> _Exercise goal_
Repeat the data in full. Drop every picture.

> _Exercise input_
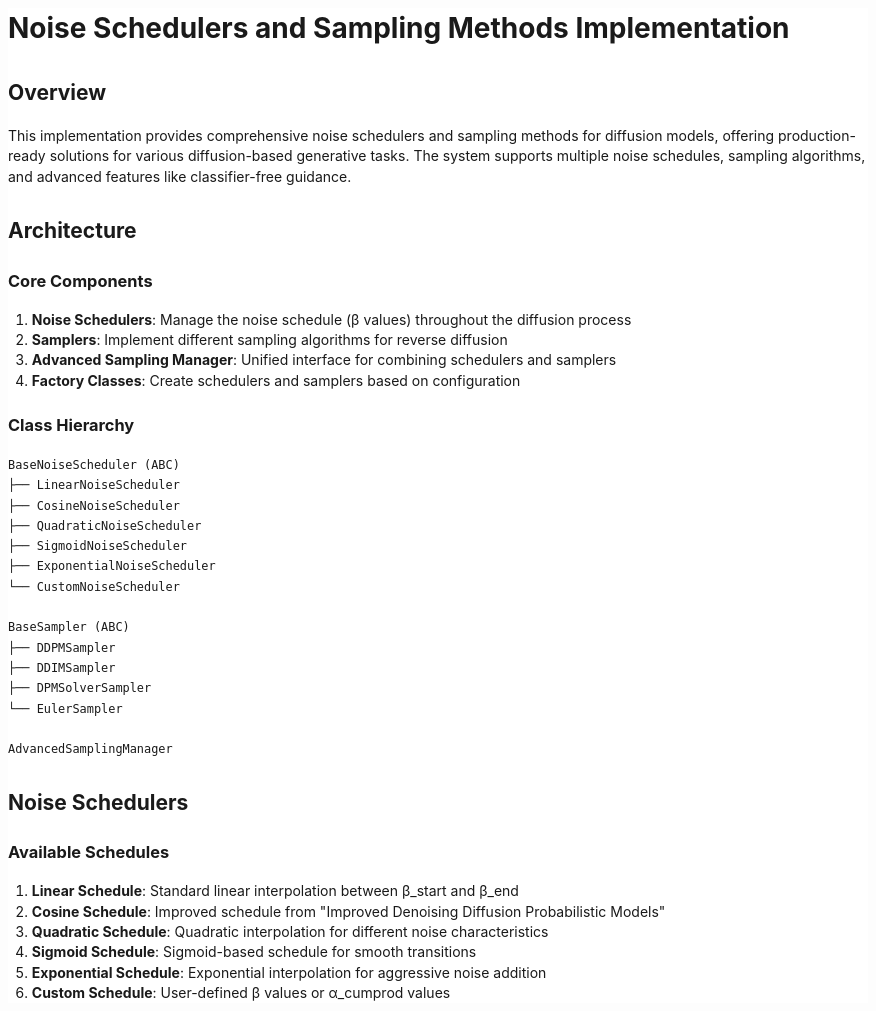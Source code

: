 # Noise Schedulers and Sampling Methods Implementation

## Overview

This implementation provides comprehensive noise schedulers and sampling methods for diffusion models, offering production-ready solutions for various diffusion-based generative tasks. The system supports multiple noise schedules, sampling algorithms, and advanced features like classifier-free guidance.

## Architecture

### Core Components

1. **Noise Schedulers**: Manage the noise schedule (β values) throughout the diffusion process
2. **Samplers**: Implement different sampling algorithms for reverse diffusion
3. **Advanced Sampling Manager**: Unified interface for combining schedulers and samplers
4. **Factory Classes**: Create schedulers and samplers based on configuration

### Class Hierarchy

```
BaseNoiseScheduler (ABC)
├── LinearNoiseScheduler
├── CosineNoiseScheduler
├── QuadraticNoiseScheduler
├── SigmoidNoiseScheduler
├── ExponentialNoiseScheduler
└── CustomNoiseScheduler

BaseSampler (ABC)
├── DDPMSampler
├── DDIMSampler
├── DPMSolverSampler
└── EulerSampler

AdvancedSamplingManager
```

## Noise Schedulers

### Available Schedules

1. **Linear Schedule**: Standard linear interpolation between β_start and β_end
2. **Cosine Schedule**: Improved schedule from "Improved Denoising Diffusion Probabilistic Models"
3. **Quadratic Schedule**: Quadratic interpolation for different noise characteristics
4. **Sigmoid Schedule**: Sigmoid-based schedule for smooth transitions
5. **Exponential Schedule**: Exponential interpolation for aggressive noise addition
6. **Custom Schedule**: User-defined β values or α_cumprod values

> _Answer area_
Source code

: # Noise Schedulers and Sampling Methods Implementation

## Overview

This implementation provides comprehensive noise schedulers and sampling methods for diffusion models, offering production-ready solutions for various diffusion-based generative tasks. The system supports multiple noise schedules, sampling algorithms, and advanced features like classifier-free guidance.

## Architecture

### Core Components

1. **Noise Schedulers**: Manage the noise schedule (β values) throughout the diffusion process
2. **Samplers**: Implement different sampling algorithms for reverse diffusion
3. **Advanced Sampling Manager**: Unified interface for combining schedulers and samplers
4. **Factory Classes**: Create schedulers and samplers based on configuration

### Class Hierarchy

```
BaseNoiseScheduler (ABC)
├── LinearNoiseScheduler
├── CosineNoiseScheduler
├── QuadraticNoiseScheduler
├── SigmoidNoiseScheduler
├── ExponentialNoiseScheduler
└── CustomNoiseScheduler

BaseSampler (ABC)
├── DDPMSampler
├── DDIMSampler
├── DPMSolverSampler
└── EulerSampler

AdvancedSamplingManager
```

## Noise Schedulers

### Available Schedules

1. **Linear Schedule**: Standard linear interpolation between β_start and β_end
2. **Cosine Schedule**: Improved schedule from "Improved Denoising Diffusion Probabilistic Models"
3. **Quadratic Schedule**: Quadratic interpolation for different noise characteristics
4. **Sigmoid Schedule**: Sigmoid-based schedule for smooth transitions
5. **Exponential Schedule**: Exponential interpolation for aggressive noise addition
6. **Custom Schedule**: User-defined β values or α_cumprod values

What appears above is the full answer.